**Problem requirements:** Pull out every line below holding the word "ipsum".

Recorded data below:

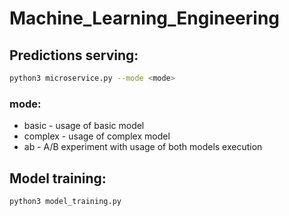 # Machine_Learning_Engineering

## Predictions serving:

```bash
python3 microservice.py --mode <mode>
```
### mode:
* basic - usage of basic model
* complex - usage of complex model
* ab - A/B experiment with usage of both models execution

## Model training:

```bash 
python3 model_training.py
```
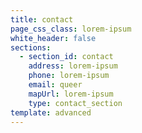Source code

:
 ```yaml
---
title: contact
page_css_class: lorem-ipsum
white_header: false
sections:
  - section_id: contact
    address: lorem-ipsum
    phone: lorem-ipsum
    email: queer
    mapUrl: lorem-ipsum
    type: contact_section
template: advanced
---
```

End of Recorded data.

**Answer section:**
page_css_class: lorem-ipsum
    address: lorem-ipsum
    phone: lorem-ipsum
    mapUrl: lorem-ipsum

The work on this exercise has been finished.